◆ Data in this exercise:
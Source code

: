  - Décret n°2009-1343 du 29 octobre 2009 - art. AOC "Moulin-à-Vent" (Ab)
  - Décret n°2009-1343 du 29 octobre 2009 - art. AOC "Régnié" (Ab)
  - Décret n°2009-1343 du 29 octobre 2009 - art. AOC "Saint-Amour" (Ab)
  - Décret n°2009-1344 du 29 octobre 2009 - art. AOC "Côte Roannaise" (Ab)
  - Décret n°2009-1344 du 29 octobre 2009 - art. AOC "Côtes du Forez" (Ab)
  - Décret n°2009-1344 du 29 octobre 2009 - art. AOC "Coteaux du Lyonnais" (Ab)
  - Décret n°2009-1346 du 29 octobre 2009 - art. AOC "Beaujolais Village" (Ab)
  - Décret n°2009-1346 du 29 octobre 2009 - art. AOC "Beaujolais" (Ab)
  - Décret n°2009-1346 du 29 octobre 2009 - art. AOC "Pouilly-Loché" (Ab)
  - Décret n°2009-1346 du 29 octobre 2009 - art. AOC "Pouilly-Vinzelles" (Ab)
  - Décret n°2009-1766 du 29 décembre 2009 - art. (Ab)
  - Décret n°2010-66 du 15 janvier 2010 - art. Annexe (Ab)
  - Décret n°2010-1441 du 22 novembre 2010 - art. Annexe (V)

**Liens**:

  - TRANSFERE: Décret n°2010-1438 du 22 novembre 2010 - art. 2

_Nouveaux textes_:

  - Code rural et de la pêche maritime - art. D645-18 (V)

◆ Task to carry out:
All the entries are to be set down exactly as they appear.

◆ Exercise output:
Source code

:  - Décret n°2009-1343 du 29 octobre 2009 - art. AOC "Moulin-à-Vent" (Ab)
  - Décret n°2009-1343 du 29 octobre 2009 - art. AOC "Régnié" (Ab)
  - Décret n°2009-1343 du 29 octobre 2009 - art. AOC "Saint-Amour" (Ab)
  - Décret n°2009-1344 du 29 octobre 2009 - art. AOC "Côte Roannaise" (Ab)
  - Décret n°2009-1344 du 29 octobre 2009 - art. AOC "Côtes du Forez" (Ab)
  - Décret n°2009-1344 du 29 octobre 2009 - art. AOC "Coteaux du Lyonnais" (Ab)
  - Décret n°2009-1346 du 29 octobre 2009 - art. AOC "Beaujolais Village" (Ab)
  - Décret n°2009-1346 du 29 octobre 2009 - art. AOC "Beaujolais" (Ab)
  - Décret n°2009-1346 du 29 octobre 2009 - art. AOC "Pouilly-Loché" (Ab)
  - Décret n°2009-1346 du 29 octobre 2009 - art. AOC "Pouilly-Vinzelles" (Ab)
  - Décret n°2009-1766 du 29 décembre 2009 - art. (Ab)
  - Décret n°2010-66 du 15 janvier 2010 - art. Annexe (Ab)
  - Décret n°2010-1441 du 22 novembre 2010 - art. Annexe (V)

**Liens**:

  - TRANSFERE: Décret n°2010-1438 du 22 novembre 2010 - art. 2

_Nouveaux textes_:

  - Code rural et de la pêche maritime - art. D645-18 (V)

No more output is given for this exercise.